Task for the listing below: copy it out in full, exactly.

-*-*-

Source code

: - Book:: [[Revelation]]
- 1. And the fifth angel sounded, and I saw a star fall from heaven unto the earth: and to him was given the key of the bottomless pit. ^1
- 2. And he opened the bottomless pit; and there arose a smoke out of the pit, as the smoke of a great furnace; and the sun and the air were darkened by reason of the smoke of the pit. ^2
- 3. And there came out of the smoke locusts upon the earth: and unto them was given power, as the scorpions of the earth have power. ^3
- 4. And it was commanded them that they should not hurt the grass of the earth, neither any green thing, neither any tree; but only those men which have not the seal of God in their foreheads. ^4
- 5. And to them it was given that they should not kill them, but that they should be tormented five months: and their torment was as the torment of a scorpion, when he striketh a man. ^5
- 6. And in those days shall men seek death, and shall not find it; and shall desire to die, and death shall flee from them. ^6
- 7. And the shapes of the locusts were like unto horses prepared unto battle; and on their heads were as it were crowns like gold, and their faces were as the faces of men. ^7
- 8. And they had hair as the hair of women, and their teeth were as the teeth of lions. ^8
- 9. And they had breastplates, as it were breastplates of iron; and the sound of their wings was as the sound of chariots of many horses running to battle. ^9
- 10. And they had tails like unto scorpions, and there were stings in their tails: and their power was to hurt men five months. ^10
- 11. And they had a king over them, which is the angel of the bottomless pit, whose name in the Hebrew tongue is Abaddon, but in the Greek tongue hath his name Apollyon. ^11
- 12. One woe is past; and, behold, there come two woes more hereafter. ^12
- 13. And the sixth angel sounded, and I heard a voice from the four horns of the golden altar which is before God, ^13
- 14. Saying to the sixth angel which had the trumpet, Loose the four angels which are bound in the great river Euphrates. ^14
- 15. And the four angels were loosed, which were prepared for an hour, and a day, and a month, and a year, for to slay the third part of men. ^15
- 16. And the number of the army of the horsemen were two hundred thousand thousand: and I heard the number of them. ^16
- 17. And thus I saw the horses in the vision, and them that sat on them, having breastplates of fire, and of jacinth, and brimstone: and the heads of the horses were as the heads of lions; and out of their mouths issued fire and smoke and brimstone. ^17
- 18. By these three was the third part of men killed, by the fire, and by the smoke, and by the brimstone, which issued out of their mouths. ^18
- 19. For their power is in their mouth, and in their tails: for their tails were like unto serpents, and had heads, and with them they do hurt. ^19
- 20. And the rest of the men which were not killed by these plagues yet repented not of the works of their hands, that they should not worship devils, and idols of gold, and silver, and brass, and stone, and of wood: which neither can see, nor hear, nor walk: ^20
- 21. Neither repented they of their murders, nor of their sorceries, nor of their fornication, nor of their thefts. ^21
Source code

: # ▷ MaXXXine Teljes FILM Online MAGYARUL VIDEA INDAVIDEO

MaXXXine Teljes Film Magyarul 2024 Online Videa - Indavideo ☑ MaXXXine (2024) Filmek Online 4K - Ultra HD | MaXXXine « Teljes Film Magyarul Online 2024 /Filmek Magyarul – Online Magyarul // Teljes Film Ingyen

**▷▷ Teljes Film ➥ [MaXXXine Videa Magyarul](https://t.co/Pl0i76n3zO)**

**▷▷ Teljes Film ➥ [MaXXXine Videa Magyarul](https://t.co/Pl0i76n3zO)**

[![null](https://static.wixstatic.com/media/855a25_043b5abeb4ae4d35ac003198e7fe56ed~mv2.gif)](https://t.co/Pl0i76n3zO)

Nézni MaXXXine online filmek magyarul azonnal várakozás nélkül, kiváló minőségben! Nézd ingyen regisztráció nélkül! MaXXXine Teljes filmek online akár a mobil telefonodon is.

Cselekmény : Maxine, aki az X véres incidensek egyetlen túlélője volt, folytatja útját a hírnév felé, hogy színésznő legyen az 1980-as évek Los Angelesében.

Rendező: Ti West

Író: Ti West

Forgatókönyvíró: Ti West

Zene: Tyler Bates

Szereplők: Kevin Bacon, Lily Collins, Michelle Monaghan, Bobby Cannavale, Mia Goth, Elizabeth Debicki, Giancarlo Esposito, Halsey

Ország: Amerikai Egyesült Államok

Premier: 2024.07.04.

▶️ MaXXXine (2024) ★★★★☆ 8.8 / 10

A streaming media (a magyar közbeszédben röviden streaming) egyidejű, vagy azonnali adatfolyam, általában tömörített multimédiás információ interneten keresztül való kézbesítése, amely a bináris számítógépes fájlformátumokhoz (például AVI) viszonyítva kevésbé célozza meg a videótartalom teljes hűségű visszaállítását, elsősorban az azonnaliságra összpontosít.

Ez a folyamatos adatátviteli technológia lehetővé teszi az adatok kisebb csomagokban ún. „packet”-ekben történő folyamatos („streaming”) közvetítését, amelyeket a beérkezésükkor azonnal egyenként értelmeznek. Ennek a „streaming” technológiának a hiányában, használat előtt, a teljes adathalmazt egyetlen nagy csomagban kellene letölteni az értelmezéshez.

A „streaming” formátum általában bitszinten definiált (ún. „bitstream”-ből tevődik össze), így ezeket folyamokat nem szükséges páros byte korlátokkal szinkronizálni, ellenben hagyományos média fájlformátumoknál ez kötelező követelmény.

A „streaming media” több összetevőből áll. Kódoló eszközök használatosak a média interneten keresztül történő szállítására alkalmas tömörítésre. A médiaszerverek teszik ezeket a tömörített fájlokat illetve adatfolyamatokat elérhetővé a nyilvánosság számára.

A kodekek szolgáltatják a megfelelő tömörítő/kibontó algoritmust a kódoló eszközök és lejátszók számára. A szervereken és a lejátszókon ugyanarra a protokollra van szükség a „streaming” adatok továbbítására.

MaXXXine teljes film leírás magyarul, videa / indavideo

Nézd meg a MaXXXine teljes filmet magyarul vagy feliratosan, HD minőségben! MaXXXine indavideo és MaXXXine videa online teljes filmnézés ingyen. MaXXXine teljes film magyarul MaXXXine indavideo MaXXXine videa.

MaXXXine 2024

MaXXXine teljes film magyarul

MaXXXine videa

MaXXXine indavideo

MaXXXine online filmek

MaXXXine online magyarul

-*-*-

**Solution**.
Source code

: - Book:: [[Revelation]]
- 1. And the fifth angel sounded, and I saw a star fall from heaven unto the earth: and to him was given the key of the bottomless pit. ^1
- 2. And he opened the bottomless pit; and there arose a smoke out of the pit, as the smoke of a great furnace; and the sun and the air were darkened by reason of the smoke of the pit. ^2
- 3. And there came out of the smoke locusts upon the earth: and unto them was given power, as the scorpions of the earth have power. ^3
- 4. And it was commanded them that they should not hurt the grass of the earth, neither any green thing, neither any tree; but only those men which have not the seal of God in their foreheads. ^4
- 5. And to them it was given that they should not kill them, but that they should be tormented five months: and their torment was as the torment of a scorpion, when he striketh a man. ^5
- 6. And in those days shall men seek death, and shall not find it; and shall desire to die, and death shall flee from them. ^6
- 7. And the shapes of the locusts were like unto horses prepared unto battle; and on their heads were as it were crowns like gold, and their faces were as the faces of men. ^7
- 8. And they had hair as the hair of women, and their teeth were as the teeth of lions. ^8
- 9. And they had breastplates, as it were breastplates of iron; and the sound of their wings was as the sound of chariots of many horses running to battle. ^9
- 10. And they had tails like unto scorpions, and there were stings in their tails: and their power was to hurt men five months. ^10
- 11. And they had a king over them, which is the angel of the bottomless pit, whose name in the Hebrew tongue is Abaddon, but in the Greek tongue hath his name Apollyon. ^11
- 12. One woe is past; and, behold, there come two woes more hereafter. ^12
- 13. And the sixth angel sounded, and I heard a voice from the four horns of the golden altar which is before God, ^13
- 14. Saying to the sixth angel which had the trumpet, Loose the four angels which are bound in the great river Euphrates. ^14
- 15. And the four angels were loosed, which were prepared for an hour, and a day, and a month, and a year, for to slay the third part of men. ^15
- 16. And the number of the army of the horsemen were two hundred thousand thousand: and I heard the number of them. ^16
- 17. And thus I saw the horses in the vision, and them that sat on them, having breastplates of fire, and of jacinth, and brimstone: and the heads of the horses were as the heads of lions; and out of their mouths issued fire and smoke and brimstone. ^17
- 18. By these three was the third part of men killed, by the fire, and by the smoke, and by the brimstone, which issued out of their mouths. ^18
- 19. For their power is in their mouth, and in their tails: for their tails were like unto serpents, and had heads, and with them they do hurt. ^19
- 20. And the rest of the men which were not killed by these plagues yet repented not of the works of their hands, that they should not worship devils, and idols of gold, and silver, and brass, and stone, and of wood: which neither can see, nor hear, nor walk: ^20
- 21. Neither repented they of their murders, nor of their sorceries, nor of their fornication, nor of their thefts. ^21
Source code

: # ▷ MaXXXine Teljes FILM Online MAGYARUL VIDEA INDAVIDEO

MaXXXine Teljes Film Magyarul 2024 Online Videa - Indavideo ☑ MaXXXine (2024) Filmek Online 4K - Ultra HD | MaXXXine « Teljes Film Magyarul Online 2024 /Filmek Magyarul – Online Magyarul // Teljes Film Ingyen

**▷▷ Teljes Film ➥ [MaXXXine Videa Magyarul](https://t.co/Pl0i76n3zO)**

**▷▷ Teljes Film ➥ [MaXXXine Videa Magyarul](https://t.co/Pl0i76n3zO)**

[![null](https://static.wixstatic.com/media/855a25_043b5abeb4ae4d35ac003198e7fe56ed~mv2.gif)](https://t.co/Pl0i76n3zO)

Nézni MaXXXine online filmek magyarul azonnal várakozás nélkül, kiváló minőségben! Nézd ingyen regisztráció nélkül! MaXXXine Teljes filmek online akár a mobil telefonodon is.

Cselekmény : Maxine, aki az X véres incidensek egyetlen túlélője volt, folytatja útját a hírnév felé, hogy színésznő legyen az 1980-as évek Los Angelesében.

Rendező: Ti West

Író: Ti West

Forgatókönyvíró: Ti West

Zene: Tyler Bates

Szereplők: Kevin Bacon, Lily Collins, Michelle Monaghan, Bobby Cannavale, Mia Goth, Elizabeth Debicki, Giancarlo Esposito, Halsey

Ország: Amerikai Egyesült Államok

Premier: 2024.07.04.

▶️ MaXXXine (2024) ★★★★☆ 8.8 / 10

A streaming media (a magyar közbeszédben röviden streaming) egyidejű, vagy azonnali adatfolyam, általában tömörített multimédiás információ interneten keresztül való kézbesítése, amely a bináris számítógépes fájlformátumokhoz (például AVI) viszonyítva kevésbé célozza meg a videótartalom teljes hűségű visszaállítását, elsősorban az azonnaliságra összpontosít.

Ez a folyamatos adatátviteli technológia lehetővé teszi az adatok kisebb csomagokban ún. „packet”-ekben történő folyamatos („streaming”) közvetítését, amelyeket a beérkezésükkor azonnal egyenként értelmeznek. Ennek a „streaming” technológiának a hiányában, használat előtt, a teljes adathalmazt egyetlen nagy csomagban kellene letölteni az értelmezéshez.

A „streaming” formátum általában bitszinten definiált (ún. „bitstream”-ből tevődik össze), így ezeket folyamokat nem szükséges páros byte korlátokkal szinkronizálni, ellenben hagyományos média fájlformátumoknál ez kötelező követelmény.

A „streaming media” több összetevőből áll. Kódoló eszközök használatosak a média interneten keresztül történő szállítására alkalmas tömörítésre. A médiaszerverek teszik ezeket a tömörített fájlokat illetve adatfolyamatokat elérhetővé a nyilvánosság számára.

A kodekek szolgáltatják a megfelelő tömörítő/kibontó algoritmust a kódoló eszközök és lejátszók számára. A szervereken és a lejátszókon ugyanarra a protokollra van szükség a „streaming” adatok továbbítására.

MaXXXine teljes film leírás magyarul, videa / indavideo

Nézd meg a MaXXXine teljes filmet magyarul vagy feliratosan, HD minőségben! MaXXXine indavideo és MaXXXine videa online teljes filmnézés ingyen. MaXXXine teljes film magyarul MaXXXine indavideo MaXXXine videa.

MaXXXine 2024

MaXXXine teljes film magyarul

MaXXXine videa

MaXXXine indavideo

MaXXXine online filmek

MaXXXine online magyarul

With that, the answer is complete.